Lucie Krahulcova from the International Civil Liberties and Technology Coalition stated: "One of the things the government has sought to do is to ensure individuals that their data won't be shared by Amazon with US entities and that data won't leave … it's not something that Australia can guarantee" [1]. She further explained: "Amazon is still an entity, it's a US-based entity, and when we get into a place where governments put provisions like this into legislation, there's simply no way unless there's a very expensive diplomatic undertaking and extreme carve-outs are sought, there's just no way to guarantee that" [1].

Legal Mechanisms for US Access

The claim references "American encryption back-door laws." The relevant US law is the Clarifying Lawful Overseas Use of Data Act (CLOUD Act) [1]. Under the CLOUD Act, US service providers can be compelled to disclose data to foreign governments pursuant to executive agreements [1].

AWS (Amazon Web Services), which hosted COVIDSafe data, is a US-based entity [2]. Civil liberties experts argued that AWS, as a US company, would be subject to US legal demands under the CLOUD Act [1].

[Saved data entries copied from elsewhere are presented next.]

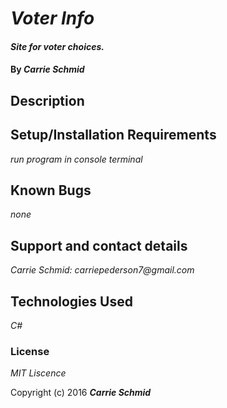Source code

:# _Voter Info_

#### _Site for voter choices._

#### By _**Carrie Schmid**_

## Description


## Setup/Installation Requirements

_run program in console terminal_

## Known Bugs

_none_



## Support and contact details


_Carrie Schmid: carriepederson7@gmail.com_

## Technologies Used

_C#_

### License

*MIT Liscence*

Copyright (c) 2016 **_Carrie Schmid_**
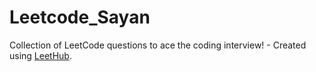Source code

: # Leetcode_Sayan
Collection of LeetCode questions to ace the coding interview! - Created using [LeetHub](https://github.com/QasimWani/LeetHub).
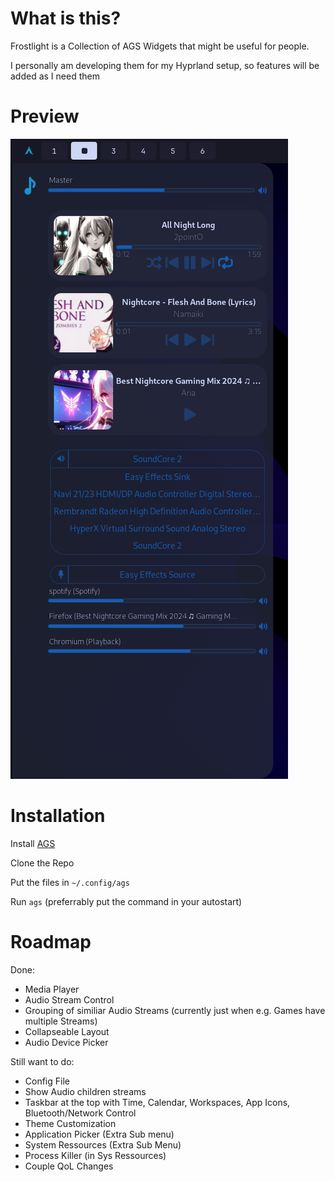 # What is this?

Frostlight is a Collection of AGS Widgets that might be useful for people.

I personally am developing them for my Hyprland setup, so features will be added as I need them

# Preview

![](assets/20240718_182452_image.png)

# Installation

Install [AGS](https://aylur.github.io/ags-docs/config/installation/)

Clone the Repo

Put the files in `~/.config/ags`

Run `ags` (preferrably put the command in your autostart)

# Roadmap

Done:

- Media Player
- Audio Stream Control
- Grouping of similiar Audio Streams (currently just when e.g. Games have multiple Streams)
- Collapseable Layout
- Audio Device Picker

Still want to do:

- Config File
- Show Audio children streams
- Taskbar at the top with Time, Calendar, Workspaces, App Icons, Bluetooth/Network Control
- Theme Customization
- Application Picker (Extra Sub menu)
- System Ressources (Extra Sub Menu)
- Process Killer (in Sys Ressources)
- Couple QoL Changes
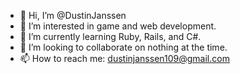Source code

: - 👋 Hi, I’m @DustinJanssen
- 👀 I’m interested in game and web development.
- 🌱 I’m currently learning Ruby, Rails, and C#.
- 💞️ I’m looking to collaborate on nothing at the time.
- 📫 How to reach me: dustinjanssen109@gmail.com

<!---
DustinJanssen/DustinJanssen is a ✨ special ✨ repository because its `README.md` (this file) appears on your GitHub profile.
You can click the Preview link to take a look at your changes.
--->
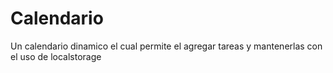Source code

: # Calendario
Un calendario dinamico el cual permite el agregar tareas y mantenerlas con el uso de localstorage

The International Production Orders Bill

Australia's response to enable access to US data was through the Telecommunications Legislation Amendment (International Production Orders) Bill 2020 (IPO Bill), which was designed to create a framework for Australian agencies to gain access to stored telecommunications data from US providers [1]. The Bill was explicitly a precondition "for Australia to obtain a proposed bilateral agreement with the United States in order to implement the US CLOUD Act" [1].

Chronology of Encryption Laws

The Assistance and Access Act 2018 (also known as Australia's encryption backdoor law) was passed by the Australian government in 2018, which gave the government authority to compel technology companies to assist in accessing encrypted communications [3]. This occurred prior to the CLOUD Act discussions in 2020.

However, the claim's assertion that the CLOUD Act "inspired" the Assistance and Access Act cannot be verified. The timeline shows Australia's Assistance and Access Act (2018) predated the negotiations around CLOUD Act implementation in Australia (2020). The Assistance and Access Act was influenced by law enforcement concerns about end-to-end encryption, not by the CLOUD Act specifically [3].

The relationship between the two laws is more accurately described as: both represent similar governmental approaches to compelling access to encrypted/protected data, but the causality claimed in the assertion (that CLOUD Act "inspired" the Australian law) does not align with the chronology.